======== Records supplied ========
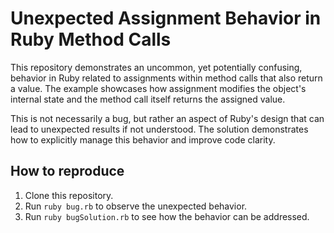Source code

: # Unexpected Assignment Behavior in Ruby Method Calls

This repository demonstrates an uncommon, yet potentially confusing, behavior in Ruby related to assignments within method calls that also return a value.  The example showcases how assignment modifies the object's internal state and the method call itself returns the assigned value.

This is not necessarily a bug, but rather an aspect of Ruby's design that can lead to unexpected results if not understood.  The solution demonstrates how to explicitly manage this behavior and improve code clarity.

## How to reproduce

1. Clone this repository.
2. Run `ruby bug.rb` to observe the unexpected behavior.
3. Run `ruby bugSolution.rb` to see how the behavior can be addressed.
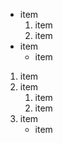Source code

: - item
    1. item
    1. item
- item
    - item

1. item
2. item
    1. item
    2. item
1. item
    - item
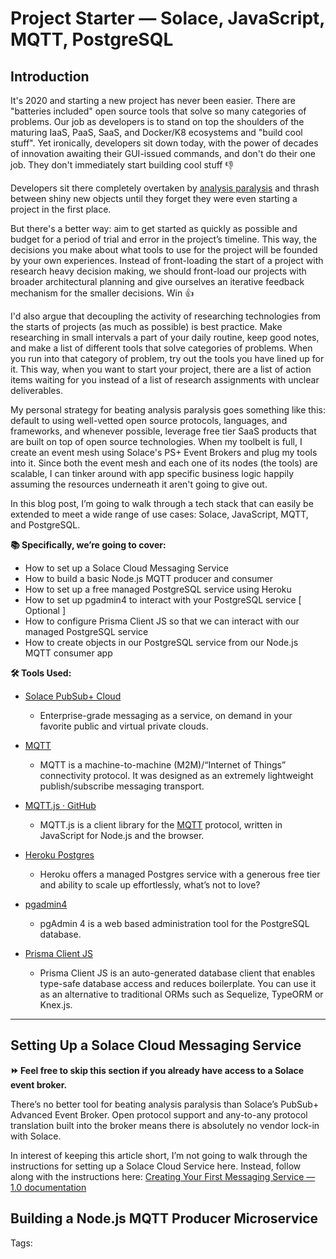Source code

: # Project Starter — Solace, JavaScript, MQTT, PostgreSQL

## Introduction

It's 2020 and starting a new project has never been easier. There are "batteries included" open source tools that solve so many categories of problems. Our job as developers is to stand on top the shoulders of the maturing IaaS, PaaS, SaaS, and Docker/K8 ecosystems and "build cool stuff". Yet ironically, developers sit down today, with the power of decades of innovation awaiting their GUI-issued commands, and don't do their one job. They don't immediately start building cool stuff 👎

Developers sit there completely overtaken by [analysis paralysis](https://en.wikipedia.org/wiki/Analysis_paralysis#Software_development) and thrash between shiny new objects until they forget they were even starting a project in the first place.

But there's a better way: aim to get started as quickly as possible and budget for a period of trial and error in the project’s timeline. This way, the decisions you make about what tools to use for the project will be founded by your own experiences. Instead of front-loading the start of a project with research heavy decision making, we should front-load our projects with broader architectural planning and give ourselves an iterative feedback mechanism for the smaller decisions. Win 👍

I'd also argue that decoupling the activity of researching technologies from the starts of projects (as much as possible) is best practice. Make researching in small intervals a part of your daily routine, keep good notes, and make a list of different tools that solve categories of problems. When you run into that category of problem, try out the tools you have lined up for it. This way, when you want to start your project, there are a list of action items waiting for you instead of a list of research assignments with unclear deliverables.

My personal strategy for beating analysis paralysis goes something like this: default to using well-vetted open source protocols, languages, and frameworks, and whenever possible, leverage free tier SaaS products that are built on top of open source technologies. When my toolbelt is full, I create an event mesh using Solace's PS+ Event Brokers and plug my tools into it. Since both the event mesh and each one of its nodes (the tools) are scalable, I can tinker around with app specific business logic happily assuming the resources underneath it aren't going to give out.

In this blog post, I’m going to walk through a tech stack that can easily be extended to meet a wide range of use cases: Solace, JavaScript, MQTT, and PostgreSQL.

**📚 Specifically, we’re going to cover:**

- How to set up a Solace Cloud Messaging Service
- How to build a basic Node.js MQTT producer and consumer
- How to set up a free managed PostgreSQL service using Heroku
- How to set up pgadmin4 to interact with your PostgreSQL service [ Optional ]
- How to configure Prisma Client JS so that we can interact with our managed PostgreSQL service
- How to create objects in our PostgreSQL service from our Node.js MQTT consumer app

**🛠️ Tools Used:**

- [Solace PubSub+ Cloud](https://console.solace.cloud/login/new-account)

  - Enterprise-grade messaging as a service, on demand in your favorite public and virtual private clouds.

- [MQTT](http://mqtt.org/)

  - MQTT is a machine-to-machine (M2M)/“Internet of Things” connectivity protocol. It was designed as an extremely lightweight publish/subscribe messaging transport.

- [MQTT.js · GitHub](https://github.com/mqttjs)

  - MQTT.js is a client library for the [MQTT](http://mqtt.org/) protocol, written in JavaScript for Node.js and the browser.

- [Heroku Postgres](https://www.heroku.com/postgres)

  - Heroku offers a managed Postgres service with a generous free tier and ability to scale up effortlessly, what’s not to love?

- [pgadmin4](https://hub.docker.com/r/dpage/pgadmin4/)

  - pgAdmin 4 is a web based administration tool for the PostgreSQL database.

- [Prisma Client JS](https://github.com/prisma/prisma-client-js)
  - Prisma Client JS is an auto-generated database client that enables type-safe database access and reduces boilerplate. You can use it as an alternative to traditional ORMs such as Sequelize, TypeORM or Knex.js.

---

## Setting Up a Solace Cloud Messaging Service

**⏩ Feel free to skip this section if you already have access to a Solace event broker.**

There’s no better tool for beating analysis paralysis than Solace’s PubSub+ Advanced Event Broker. Open protocol support and any-to-any protocol translation built into the broker means there is absolutely no vendor lock-in with Solace.

In interest of keeping this article short, I’m not going to walk through the instructions for setting up a Solace Cloud Service here. Instead, follow along with the instructions here: [Creating Your First Messaging Service — 1.0 documentation](https://solace.com/cloud-learning/group_getting_started/ggs_signup.html)

## Building a Node.js MQTT Producer Microservice

Tags:
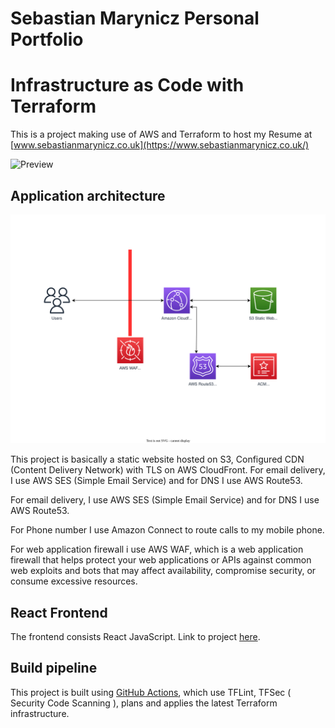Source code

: # Sebastian Marynicz Personal Portfolio 
# Infrastructure as Code with Terraform


This is a project making use of AWS and Terraform to host my Resume at [www.sebastianmarynicz.co.uk](https://www.sebastianmarynicz.co.uk/)


![Preview](assets/preview.png)


## Application architecture


![Diagram](assets/resume-diagram.svg)


This project is basically a static website hosted on S3, Configured CDN (Content Delivery Network) with TLS on AWS CloudFront.
For email delivery, I use AWS SES (Simple Email Service) and for DNS I use AWS Route53.


For email delivery, I use AWS SES (Simple Email Service) and for DNS I use AWS Route53.


For Phone number I use Amazon Connect to route calls to my mobile phone.


For web application firewall i use AWS WAF, which is a web application firewall that helps protect your web applications or APIs against common web exploits and bots that may affect availability, compromise security, or consume excessive resources.



## React Frontend

The frontend consists React JavaScript. Link to project [here](https://github.com/TrinityWeaver/resume-project).


## Build pipeline

This project is built using [GitHub Actions](https://github.com/TrinityWeaver/tf-resume-project/actions), which use TFLint,  TFSec ( Security Code Scanning ), plans and applies the latest Terraform infrastructure.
========
Problem to work on: From the first line of the records through the line containing "## Introduction", please output exactly those lines and nothing more, leaving out the pictures.

Answer space:
Source code

: # Unexpected Assignment Behavior in Ruby Method Calls

This repository demonstrates an uncommon, yet potentially confusing, behavior in Ruby related to assignments within method calls that also return a value.  The example showcases how assignment modifies the object's internal state and the method call itself returns the assigned value.

This is not necessarily a bug, but rather an aspect of Ruby's design that can lead to unexpected results if not understood.  The solution demonstrates how to explicitly manage this behavior and improve code clarity.

## How to reproduce

1. Clone this repository.
2. Run `ruby bug.rb` to observe the unexpected behavior.
3. Run `ruby bugSolution.rb` to see how the behavior can be addressed.
Source code

: - item
    1. item
    1. item
- item
    - item

1. item
2. item
    1. item
    2. item
1. item
    - item
Source code

: # Project Starter — Solace, JavaScript, MQTT, PostgreSQL

## Introduction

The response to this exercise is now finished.